§ **Working data**:
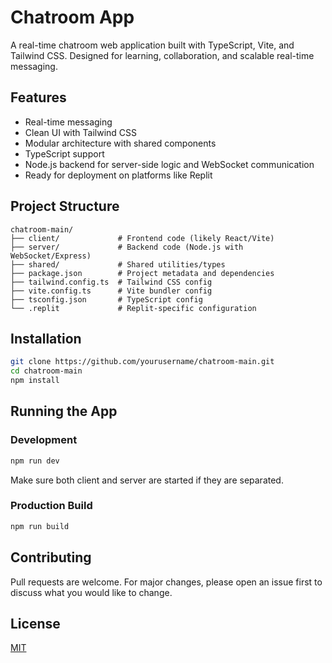 # Chatroom App

A real-time chatroom web application built with TypeScript, Vite, and Tailwind CSS. Designed for learning, collaboration, and scalable real-time messaging.

## Features

* Real-time messaging
* Clean UI with Tailwind CSS
* Modular architecture with shared components
* TypeScript support
* Node.js backend for server-side logic and WebSocket communication
* Ready for deployment on platforms like Replit

## Project Structure

```
chatroom-main/
├── client/             # Frontend code (likely React/Vite)
├── server/             # Backend code (Node.js with WebSocket/Express)
├── shared/             # Shared utilities/types
├── package.json        # Project metadata and dependencies
├── tailwind.config.ts  # Tailwind CSS config
├── vite.config.ts      # Vite bundler config
├── tsconfig.json       # TypeScript config
└── .replit             # Replit-specific configuration
```

## Installation

```bash
git clone https://github.com/yourusername/chatroom-main.git
cd chatroom-main
npm install
```

## Running the App

### Development

```bash
npm run dev
```

Make sure both client and server are started if they are separated.

### Production Build

```bash
npm run build
```

## Contributing

Pull requests are welcome. For major changes, please open an issue first to discuss what you would like to change.

## License

[MIT](LICENSE)
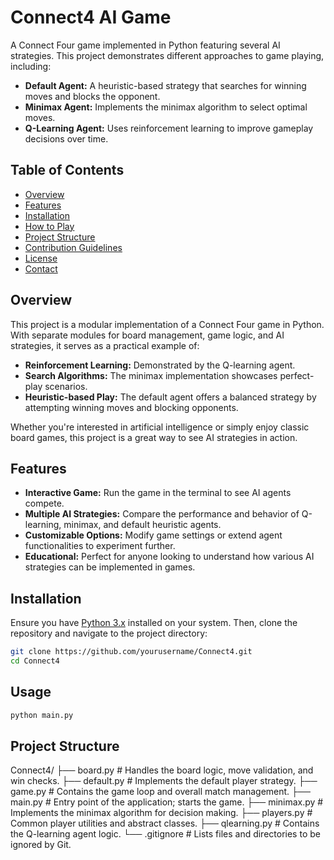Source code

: # Connect4 AI Game

A Connect Four game implemented in Python featuring several AI strategies. This project demonstrates different approaches to game playing, including:

- **Default Agent:** A heuristic-based strategy that searches for winning moves and blocks the opponent.
- **Minimax Agent:** Implements the minimax algorithm to select optimal moves.
- **Q-Learning Agent:** Uses reinforcement learning to improve gameplay decisions over time.

## Table of Contents

- [Overview](#overview)
- [Features](#features)
- [Installation](#installation)
- [How to Play](#how-to-play)
- [Project Structure](#project-structure)
- [Contribution Guidelines](#contribution-guidelines)
- [License](#license)
- [Contact](#contact)

## Overview

This project is a modular implementation of a Connect Four game in Python. With separate modules for board management, game logic, and AI strategies, it serves as a practical example of:
  
- **Reinforcement Learning:** Demonstrated by the Q-learning agent.
- **Search Algorithms:** The minimax implementation showcases perfect-play scenarios.
- **Heuristic-based Play:** The default agent offers a balanced strategy by attempting winning moves and blocking opponents.

Whether you're interested in artificial intelligence or simply enjoy classic board games, this project is a great way to see AI strategies in action.

## Features

- **Interactive Game:** Run the game in the terminal to see AI agents compete.
- **Multiple AI Strategies:** Compare the performance and behavior of Q-learning, minimax, and default heuristic agents.
- **Customizable Options:** Modify game settings or extend agent functionalities to experiment further.
- **Educational:** Perfect for anyone looking to understand how various AI strategies can be implemented in games.

## Installation

Ensure you have [Python 3.x](https://www.python.org/downloads/) installed on your system. Then, clone the repository and navigate to the project directory:

```bash
git clone https://github.com/yourusername/Connect4.git
cd Connect4
```

## Usage

```bash
python main.py
```

## Project Structure

Connect4/
├── board.py       # Handles the board logic, move validation, and win checks.
├── default.py     # Implements the default player strategy.
├── game.py        # Contains the game loop and overall match management.
├── main.py        # Entry point of the application; starts the game.
├── minimax.py     # Implements the minimax algorithm for decision making.
├── players.py     # Common player utilities and abstract classes.
├── qlearning.py   # Contains the Q-learning agent logic.
└── .gitignore     # Lists files and directories to be ignored by Git.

§ **How to complete this task**:
Give again, exactly as written above, every line from the one holding "## Running the App" to the one holding "Source code", with both ends kept and the pictures left out.

§ **Response to this task**:
## Running the App

### Development

```bash
npm run dev
```

Make sure both client and server are started if they are separated.

### Production Build

```bash
npm run build
```

## Contributing

Pull requests are welcome. For major changes, please open an issue first to discuss what you would like to change.

## License

[MIT](LICENSE)
Source code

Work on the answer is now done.